-- WORK TASK --
Count every line in this listing that has "done". Reply with only the total.

<<<<

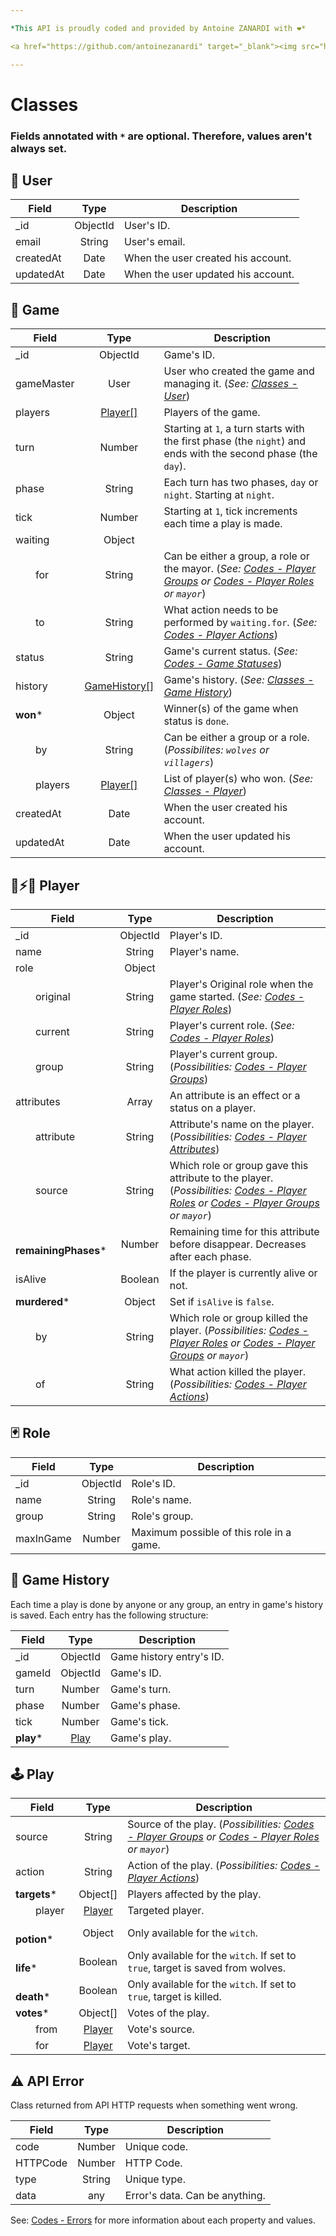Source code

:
 ```yaml
---

*This API is proudly coded and provided by Antoine ZANARDI with ❤️*

<a href="https://github.com/antoinezanardi" target="_blank"><img src="https://img.shields.io/github/followers/antoinezanardi.svg?style=social&amp;label=Follow%20me%20%3A%29" alt="GitHub followers"/></a>

---
```


# Classes

### Fields annotated with `*` are optional. Therefore, values aren't always set.

## <a id="user-class"></a>👤 User

| Field                | Type     | Description                                                         |
|----------------------|:--------:|---------------------------------------------------------------------|
| _id                  | ObjectId | User's ID.                                                     |
| email                | String   | User's email.                                                     |
| createdAt            | Date     | When the user created his account.                                                     |
| updatedAt            | Date     | When the user updated his account.                                                     |

## <a id="game-class"></a>🎲 Game

| Field                | Type                      | Description                                                         |
|----------------------|:-------------------------------------:|---------------------------------------------------------------------|
| _id                  | ObjectId                              | Game's ID.                                                     |
| gameMaster           | User                                  | User who created the game and managing it. (_See: [Classes - User](#user-class)_)                                                     |
| players              | [Player[]](#player-class)             | Players of the game.                                                     |
| turn                 | Number                                | Starting at `1`, a turn starts with the first phase (the `night`) and ends with the second phase (the `day`).                                                    |
| phase                | String                                | Each turn has two phases, `day` or `night`. Starting at `night`.                                                    |
| tick                 | Number                                | Starting at `1`, tick increments each time a play is made.                                                    |
| waiting              | Object                                |                                                |
| &emsp;&emsp;for      | String                                | Can be either a group, a role or the mayor. (_See: [Codes - Player Groups](#player-groups) or [Codes - Player Roles](#player-roles) or `mayor`_)                                         |
| &emsp;&emsp;to       | String                                | What action needs to be performed by `waiting.for`. (_See: [Codes - Player Actions](#player-actions)_)                                         |
| status               | String                                | Game's current status. (_See: [Codes - Game Statuses](#game-statuses)_)                                                |
| history              | [GameHistory[]](#game-history-class)  | Game's history. (_See: [Classes - Game History](#game-history-class)_)                                                |
| **won***             | Object                                | Winner(s) of the game when status is `done`.                                                |
| &emsp;&emsp;by       | String                                | Can be either a group or a role. (_Possibilites: `wolves` or `villagers`_)                                                |
| &emsp;&emsp;players  | [Player[]](#player-class)             | List of player(s) who won. (_See: [Classes - Player](#player-class)_)                                                |
| createdAt            | Date                                  | When the user created his account.                                                     |
| updatedAt            | Date                                  | When the user updated his account.                                                     |

## <a id="player-class"></a>🐺⚡🧙 ‍Player

| Field                            | Type     | Description                                                         |
|----------------------------------|:--------:|---------------------------------------------------------------------|
| _id                              | ObjectId | Player's ID.                                                     |
| name                             | String   | Player's name.                                                     |
| role                             | Object   |                                                      |
| &emsp;&emsp;original             | String   | Player's Original role when the game started. (_See: [Codes - Player Roles](#player-roles)_)                                                    |
| &emsp;&emsp;current              | String   | Player's current role. (_See: [Codes - Player Roles](#player-roles)_)                                                    |
| &emsp;&emsp;group                | String   | Player's current group. (_Possibilities: [Codes - Player Groups](#player-groups)_)                                                    |
| attributes                       | Array    | An attribute is an effect or a status on a player.                                                     |
| &emsp;&emsp;attribute            | String   | Attribute's name on the player. (_Possibilities: [Codes - Player Attributes](#player-attributes)_)                                                    |
| &emsp;&emsp;source               | String   | Which role or group gave this attribute to the player. (_Possibilities: [Codes - Player Roles](#player-roles) or [Codes - Player Groups](#player-groups) or `mayor`_)                                                    |
| **&emsp;&emsp;remainingPhases*** | Number   | Remaining time for this attribute before disappear. Decreases after each phase. |
| isAlive                          | Boolean  | If the player is currently alive or not.                                                     |
| **murdered***                    | Object   | Set if `isAlive` is `false`.                                                    |
| &emsp;&emsp;by                   | String   | Which role or group killed the player. (_Possibilities: [Codes - Player Roles](#player-roles) or [Codes - Player Groups](#player-groups) or `mayor`_)                                                   |
| &emsp;&emsp;of                   | String   | What action killed the player. (_Possibilities: [Codes - Player Actions](#player-actions)_)                                                 |

## <a id="role-class"></a>🃏 Role

| Field                | Type     | Description                                                         |
|----------------------|:--------:|---------------------------------------------------------------------|
| _id                  | ObjectId | Role's ID.                                                     |
| name                 | String   | Role's name.                                                     |
| group                | String   | Role's group.                                                     |
| maxInGame            | Number   | Maximum possible of this role in a game.                                                     |

## <a id="game-history-class"></a>📜 Game History

Each time a play is done by anyone or any group, an entry in game's history is saved. Each entry has the following structure:

| Field                            | Type                      | Description                                                         |
|----------------------------------|:-------------------------:|---------------------------------------------------------------------|
| _id                              | ObjectId                  | Game history entry's ID.                                                     |
| gameId                           | ObjectId                  | Game's ID.                                                     |
| turn                             | Number                    | Game's turn.                                                     |
| phase                            | Number                    | Game's phase.                                                     |
| tick                             | Number                    | Game's tick.                                                     |
| **play***                        | [Play](#play-class)       | Game's play.                                                      |

## <a id="play-class"></a>🕹 Play
| Field                                  | Type                      | Description                                                         |
|----------------------------------------|:-------------------------:|---------------------------------------------------------------------|
| source                                 | String                    | Source of the play. (_Possibilities: [Codes - Player Groups](#player-groups) or [Codes - Player Roles](#player-roles) or `mayor`_)                                                      |
| action                                 | String                    | Action of the play. (_Possibilities: [Codes - Player Actions](#player-actions)_)                                                      |
| **targets***                           | Object[]                  | Players affected by the play.                                                      |
| &emsp;&emsp;player                     | [Player](#player-class)   | Targeted player.                                                      |
| **&emsp;&emsp;potion***                | Object                    | Only available for the `witch`.                                                      |
| **&emsp;&emsp;&emsp;&emsp;life***      | Boolean                   | Only available for the `witch`. If set to `true`, target is saved from wolves.                                                      |
| **&emsp;&emsp;&emsp;&emsp;death***     | Boolean                   | Only available for the `witch`. If set to `true`, target is killed.                                                      |
| **votes***                             | Object[]                  | Votes of the play.                                                      |
| &emsp;&emsp;from                       | [Player](#player-class)   | Vote's source.                                                      |
| &emsp;&emsp;for                        | [Player](#player-class)   | Vote's target.                                                      |

## <a id="error-class"></a>⚠️ API Error

Class returned from API HTTP requests when something went wrong.

| Field                | Type     | Description                                                         |
|----------------------|:--------:|---------------------------------------------------------------------|
| code                 | Number   | Unique code.                                                     |
| HTTPCode             | Number   | HTTP Code.                                                     |
| type                 | String   | Unique type.                                                     |
| data                 | any      | Error's data. Can be anything.                                                     |

See: [Codes - Errors](#errors) for more information about each property and values.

>>>>

-- RESPONSE FOR THIS EXERCISE --
2